◆ Assignment ◆
List each line of the data in which the string "While" appears.

[Stored data entries]
● ● ● ● ●
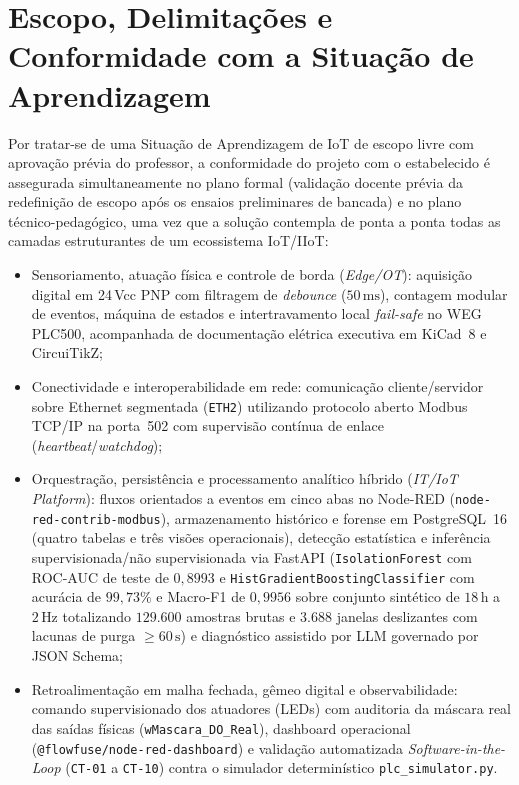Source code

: \section{Escopo, Delimitações e Conformidade com a Situação de Aprendizagem}
\label{sec:escopo}

Por tratar-se de uma Situação de Aprendizagem de IoT de escopo livre com aprovação prévia do professor, a conformidade do projeto com o estabelecido é assegurada simultaneamente no plano formal (validação docente prévia da redefinição de escopo após os ensaios preliminares de bancada) e no plano técnico-pedagógico, uma vez que a solução contempla de ponta a ponta todas as camadas estruturantes de um ecossistema IoT/IIoT:
\begin{itemize}
  \item Sensoriamento, atuação física e controle de borda (\textit{Edge/OT}): aquisição digital em 24\,Vcc PNP com filtragem de \textit{debounce} ($50\,\text{ms}$), contagem modular de eventos, máquina de estados e intertravamento local \textit{fail-safe} no WEG PLC500, acompanhada de documentação elétrica executiva em KiCad~8 e CircuiTikZ;
  \item Conectividade e interoperabilidade em rede: comunicação cliente/servidor sobre Ethernet segmentada (\texttt{ETH2}) utilizando protocolo aberto Modbus TCP/IP na porta~502 com supervisão contínua de enlace (\textit{heartbeat}/\textit{watchdog});
  \item Orquestração, persistência e processamento analítico híbrido (\textit{IT/IoT Platform}): fluxos orientados a eventos em cinco abas no Node-RED (\texttt{node-red-\allowbreak contrib-\allowbreak modbus}), armazenamento histórico e forense em PostgreSQL~16 (quatro tabelas e três visões operacionais), detecção estatística e inferência supervisionada/não supervisionada via FastAPI (\texttt{Isolation\allowbreak Forest} com ROC-AUC de teste de $0{,}8993$ e \texttt{HistGradient\allowbreak Boosting\allowbreak Classifier} com acurácia de $99{,}73\%$ e Macro-F1 de $0{,}9956$ sobre conjunto sintético de $18\,\text{h}$ a $2\,\text{Hz}$ totalizando $129.600$ amostras brutas e $3.688$ janelas deslizantes com lacunas de purga $\ge 60\,\text{s}$) e diagnóstico assistido por LLM governado por JSON Schema;
  \item Retroalimentação em malha fechada, gêmeo digital e observabilidade: comando supervisionado dos atuadores (LEDs) com auditoria da máscara real das saídas físicas (\texttt{wMascara\_\allowbreak DO\_\allowbreak Real}), dashboard operacional (\texttt{@flowfuse/\allowbreak node-red-\allowbreak dashboard}) e validação automatizada \textit{Software-in-the-Loop} (\texttt{CT-01} a \texttt{CT-10}) contra o simulador determinístico \texttt{plc\_\allowbreak simulator.py}.
\end{itemize}

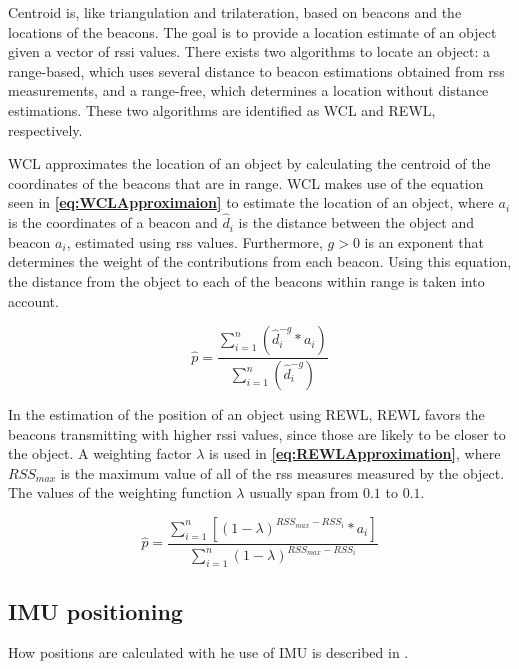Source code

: Centroid is, like triangulation and trilateration, based on beacons and the locations of the beacons. The goal is to provide a location estimate of an object given a vector of \gls{rssi} values. There exists two algorithms to locate an object: a range-based, which uses several distance to beacon estimations obtained from \gls{rss} measurements, and a range-free, which determines a location without distance estimations. These two algorithms are identified as WCL and REWL, respectively.

WCL approximates the location of an object by calculating the centroid of the coordinates of the beacons that are in range. WCL makes use of the equation seen in \textbf{\autoref{eq:WCLApproximaion}} to estimate the location of an object, where $a_i$ is the coordinates of a beacon and $\hat{d}_i$ is the distance between the object and beacon $a_i$, estimated using \gls{rss} values. Furthermore, $g > 0$ is an exponent that determines the weight of the contributions from each beacon. Using this equation, the distance from the object to each of the beacons within range is taken into account.

\begin{equation} \label{eq:WCLApproximaion}
    \hat{p} = \frac{\sum_{i = 1}^{n} (\hat{d}_i^{-g} * a_i)}{\sum_{i = 1}^{n} (\hat{d}_i^{-g})}
\end{equation}

In the estimation of the position of an object using REWL, REWL favors the beacons transmitting with higher \gls{rssi} values, since those are likely to be closer to the object. A weighting factor $\lambda$ is used in \textbf{\autoref{eq:REWLApproximation}}, where $RSS_{max}$ is the maximum value of all of the \gls{rss} measures measured by the object. The values of the weighting function $\lambda$ usually span from $0.1$ to $0.1$.

\begin{equation} \label{eq:REWLApproximation}
    \hat{p} = \frac{\sum_{i = 1}^{n} [(1 - \lambda)^{RSS_{max} - RSS_{i}} * a_i]}{\sum_{i = 1}^{n} (1 - \lambda)^{RSS_{max} - RSS_{i}}}
\end{equation}

\subsection{IMU positioning} \label{sec:IMUPositioning} %
How positions are calculated with he use of IMU is described in \cite{IMUPositioning}.

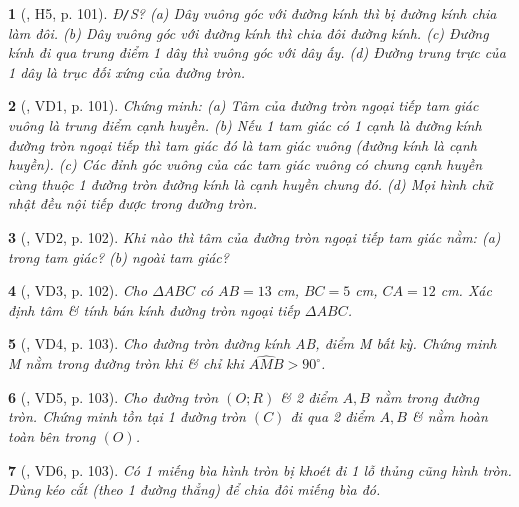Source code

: \documentclass{article}
\newtheorem{baitoan}{}
\begin{document}
\begin{baitoan}[\cite{Binh_boi_duong_Toan_9_tap_1}, H5, p. 101]
	{\rm Đ{\tt/}S?} (a) Dây vuông góc với đường kính thì bị đường kính chia làm đôi. (b) Dây vuông góc với đường kính thì chia đôi đường kính. (c) Đường kính đi qua trung điểm 1 dây thì vuông góc với dây ấy. (d) Đường trung trực của 1 dây là trục đối xứng của đường tròn.
\end{baitoan}

\begin{baitoan}[\cite{Binh_boi_duong_Toan_9_tap_1}, VD1, p. 101]
	Chứng minh: (a) Tâm của đường tròn ngoại tiếp tam giác vuông là trung điểm cạnh huyền. (b) Nếu 1 tam giác có 1 cạnh là đường kính đường tròn ngoại tiếp thì tam giác đó là tam giác vuông (đường kính là cạnh huyền). (c) Các đỉnh góc vuông của các tam giác vuông có chung cạnh huyền cùng thuộc 1 đường tròn đường kính là cạnh huyền chung đó. (d) Mọi hình chữ nhật đều nội tiếp được trong đường tròn.
\end{baitoan}

\begin{baitoan}[\cite{Binh_boi_duong_Toan_9_tap_1}, VD2, p. 102]
	Khi nào thì tâm của đường tròn ngoại tiếp tam giác nằm: (a) trong tam giác? (b) ngoài tam giác?
\end{baitoan}

\begin{baitoan}[\cite{Binh_boi_duong_Toan_9_tap_1}, VD3, p. 102]
	Cho $\Delta ABC$ có $AB = 13$ {\rm cm}, $BC = 5$ {\rm cm}, $CA = 12$ {\rm cm}. Xác định tâm \& tính bán kính đường tròn ngoại tiếp $\Delta ABC$.
\end{baitoan}

\begin{baitoan}[\cite{Binh_boi_duong_Toan_9_tap_1}, VD4, p. 103]
	Cho đường tròn đường kính AB, điểm M bất kỳ. Chứng minh M nằm trong đường tròn khi \& chỉ khi $\widehat{AMB} > 90^\circ$.
\end{baitoan}

\begin{baitoan}[\cite{Binh_boi_duong_Toan_9_tap_1}, VD5, p. 103]
	Cho đường tròn $(O;R)$ \& 2 điểm $A,B$ nằm trong đường tròn. Chứng minh tồn tại 1 đường tròn $(C)$ đi qua 2 điểm $A,B$ \& nằm hoàn toàn bên trong $(O)$.
\end{baitoan}

\begin{baitoan}[\cite{Binh_boi_duong_Toan_9_tap_1}, VD6, p. 103]
	Có 1 miếng bìa hình tròn bị khoét đi 1 lỗ thủng cũng hình tròn. Dùng kéo cắt (theo 1 đường thẳng) để chia đôi miếng bìa đó.
\end{baitoan}
\end{document}
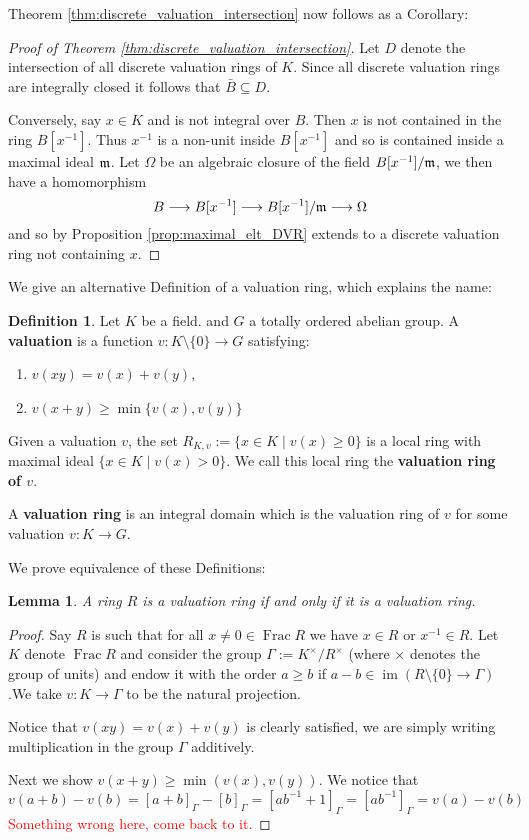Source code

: \documentclass[12pt]{article}
\theoremstyle{plain}
\newtheorem{lemma}[thm]{Lemma}
\theoremstyle{definition}
\newtheorem{defn}[thm]{Definition} %
\newcommand{\lto}{\longrightarrow}
\begin{document}
Theorem \ref{thm:discrete_valuation_intersection} now follows as a Corollary:
\begin{proof}[Proof of Theorem \ref{thm:discrete_valuation_intersection}]
Let $D$ denote the intersection of all discrete valuation rings of $K$. Since all discrete valuation rings are integrally closed it follows that $\bar{B} \subseteq D$.

Conversely, say $x \in K$ and is not integral over $B$. Then $x$ is not contained in the ring $B[x^{-1}]$. Thus $x^{-1}$ is a non-unit inside $B[x^{-1}]$ and so is contained inside a maximal ideal $\frak{m}$. Let $\Omega$ be an algebraic closure of the field $B[x^{-1}]/\frak{m}$, we then have a homomorphism \[B \lto B[x^{-1}] \lto B[x^{-1}]/\frak{m} \lto \Omega\]
and so by Proposition \ref{prop:maximal_elt_DVR} extends to a discrete valuation ring not containing $x$.
\end{proof}
We give an alternative Definition of a valuation ring, which explains the name:
\begin{defn}
Let $K$ be a field. and $G$ a totally ordered abelian group. A \textbf{valuation} is a function $v: K\setminus\lbrace 0 \rbrace \lto G$ satisfying:
\begin{enumerate}
\item $v(xy) = v(x) + v(y)$,
\item $v(x + y) \geq \operatorname{min}\lbrace v(x), v(y)\rbrace$
\end{enumerate}
Given a valuation $v$, the set $R_{K,v} := \lbrace x \in K \mid v(x) \geq 0\rbrace$ is a local ring with maximal ideal $\lbrace x \in K \mid v(x) > 0 \rbrace$. We call this local ring the \textbf{valuation ring of $v$}. 

A \textbf{valuation ring} is an integral domain which is the valuation ring of $v$ for some valuation $v: K \lto G$.
\end{defn}
We prove equivalence of these Definitions:
\begin{lemma}
A ring $R$ is a valuation ring if and only if it is a valuation ring.
\end{lemma}
\begin{proof}
Say $R$ is such that for all $x \neq 0 \in \operatorname{Frac}R$ we have $x \in R$ or $x^{-1} \in R$. Let $K$ denote $\operatorname{Frac}R$ and consider the group $\Gamma := K^{\times}/R^\times$ (where $\times$ denotes the group of units) and endow it with the order $a \geq b$ if $a - b \in \operatorname{im}(R\setminus\lbrace 0 \rbrace \lto \Gamma)$.We take $v: K \lto \Gamma$ to be the natural projection. 

Notice that $v(xy) = v(x) + v(y)$ is clearly satisfied, we are simply writing multiplication in the group $\Gamma$ additively.

Next we show $v(x + y) \geq \operatorname{min}(v(x),v(y))$. We notice that
\begin{equation}
v(a + b) - v(b) = [a + b]_\Gamma - [b]_\Gamma = [ab^{-1} + 1]_\Gamma = [ab^{-1}]_\Gamma = v(a) - v(b)
\end{equation}
\textcolor{red}{Something wrong here, come back to it.}
\end{proof}
%
%
%
%
%
%
%
\end{document}
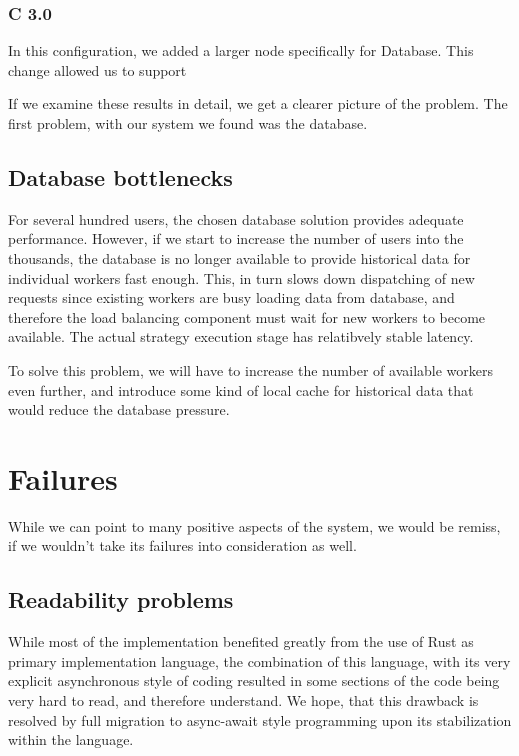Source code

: \subsubsection{C 3.0}
In this configuration, we added a larger node specifically for Database. This change allowed us to support






If we examine these results in detail, we get a clearer picture of the problem. The first problem, with our system
we found was the database.

\subsection{Database bottlenecks}
For several hundred users, the chosen database solution provides adequate performance. However, if we start to increase the number
of users into the thousands, the database is no longer available to provide historical data for individual workers fast enough.
This, in turn slows down dispatching of new requests since existing workers are busy loading data from database, and therefore the
load balancing component must wait for new workers to become available. The actual strategy execution stage has relatibvely
stable latency.

To solve this problem, we will have to increase the number of available workers even further, and introduce some kind of
local cache for historical data that would reduce the database pressure.

\section{Failures}
While we can point to many positive aspects of the system, we would be remiss, if we wouldn't take its failures
into consideration as well.

\subsection{Readability problems}
While most of the implementation benefited greatly from the use of Rust as primary implementation language, the combination
of this language, with its very explicit asynchronous style of coding resulted in some sections of the code being
very hard to read, and therefore understand. We hope, that this drawback is resolved by full migration
to async-await style programming upon its stabilization within the language.

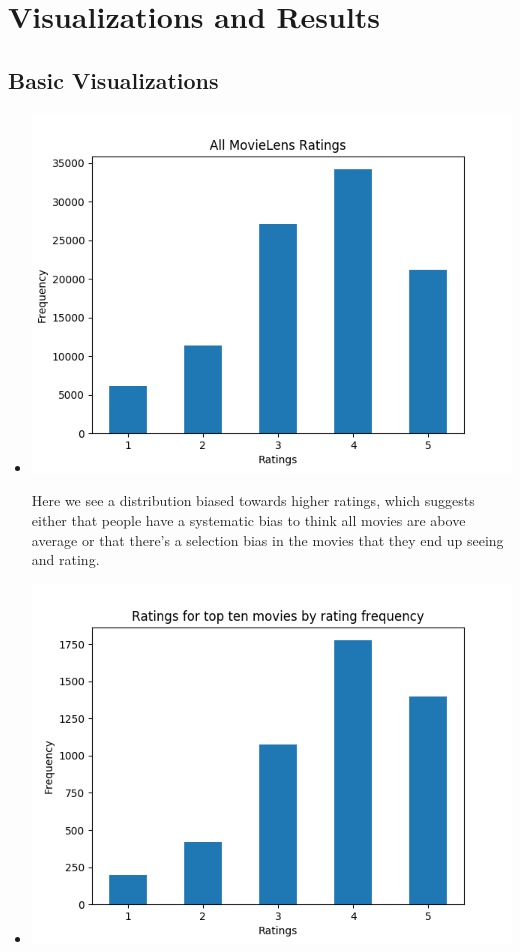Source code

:\section{Visualizations and Results}
\medskip
\subsection{Basic Visualizations}
\begin{itemize}
    \item {}

        \includegraphics{basics_all.png}

        Here we see a distribution biased towards higher ratings, which suggests either that people have a systematic bias to think all movies are above average or that there's a selection bias in the movies that they end up seeing and rating.

    \item {}

        \includegraphics{basics_top_ten_frequency.png}


\end{itemize}

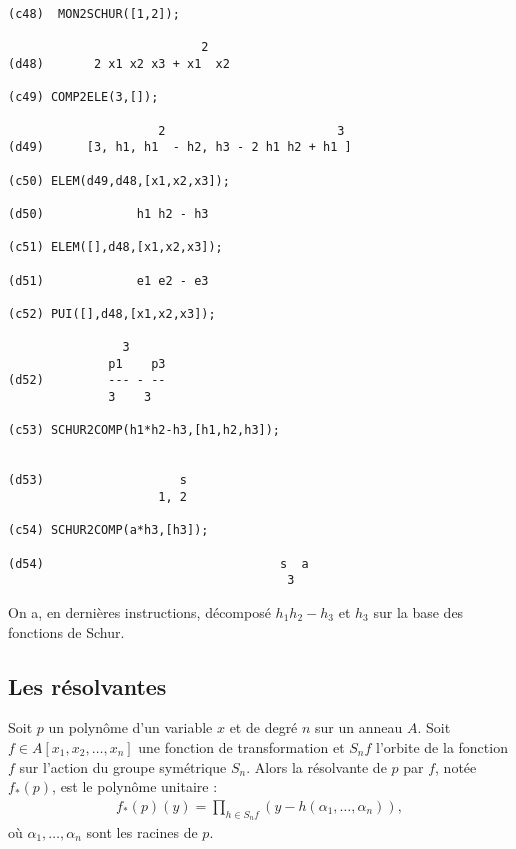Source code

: \begin{verbatim}
(c48)  MON2SCHUR([1,2]);

                           2
(d48)       2 x1 x2 x3 + x1  x2

(c49) COMP2ELE(3,[]);

                     2                        3
(d49)      [3, h1, h1  - h2, h3 - 2 h1 h2 + h1 ]

(c50) ELEM(d49,d48,[x1,x2,x3]);

(d50)             h1 h2 - h3

(c51) ELEM([],d48,[x1,x2,x3]);

(d51)             e1 e2 - e3

(c52) PUI([],d48,[x1,x2,x3]);

                3
              p1    p3
(d52)         --- - --
              3    3

(c53) SCHUR2COMP(h1*h2-h3,[h1,h2,h3]);


(d53) 				    s	  
				     1, 2

(c54) SCHUR2COMP(a*h3,[h3]);

(d54)                                 s  a
                                       3

\end{verbatim}
\normalsize
On a, en derni\`eres instructions, d\'ecompos\'e $h_{1}h_{2}-h_{3}$ 
et $h_{3}$ sur la base des fonctions de Schur.
\subsection{Les r\'esolvantes}
  Soit $p$ un polyn\^ome d'un variable $x$ et de degr\'e $n$ sur un
anneau $A$.
Soit $f \in A[x_1,x_2,\ldots ,x_n]$ une fonction de transformation et
$S_nf$ l'orbite de la fonction $f$ sur l'action du groupe sym\'etrique
$S_n$. Alors la r\'esolvante de $p$ par $f$, not\'ee $f_*(p)$,
est le polyn\^ome unitaire :
\begin{eqnarray*}
f_*(p)(y) = \prod_{h\in S_nf} (y- h(\alpha_1,\ldots ,\alpha_n)),
\end{eqnarray*}
o\`u $\alpha_1,\ldots ,\alpha_n$ sont les racines de $p$.\\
● ● ● ● ●
◆ Finished task ◆
While we can point to many positive aspects of the system, we would be remiss, if we wouldn't take its failures
While most of the implementation benefited greatly from the use of Rust as primary implementation language, the combination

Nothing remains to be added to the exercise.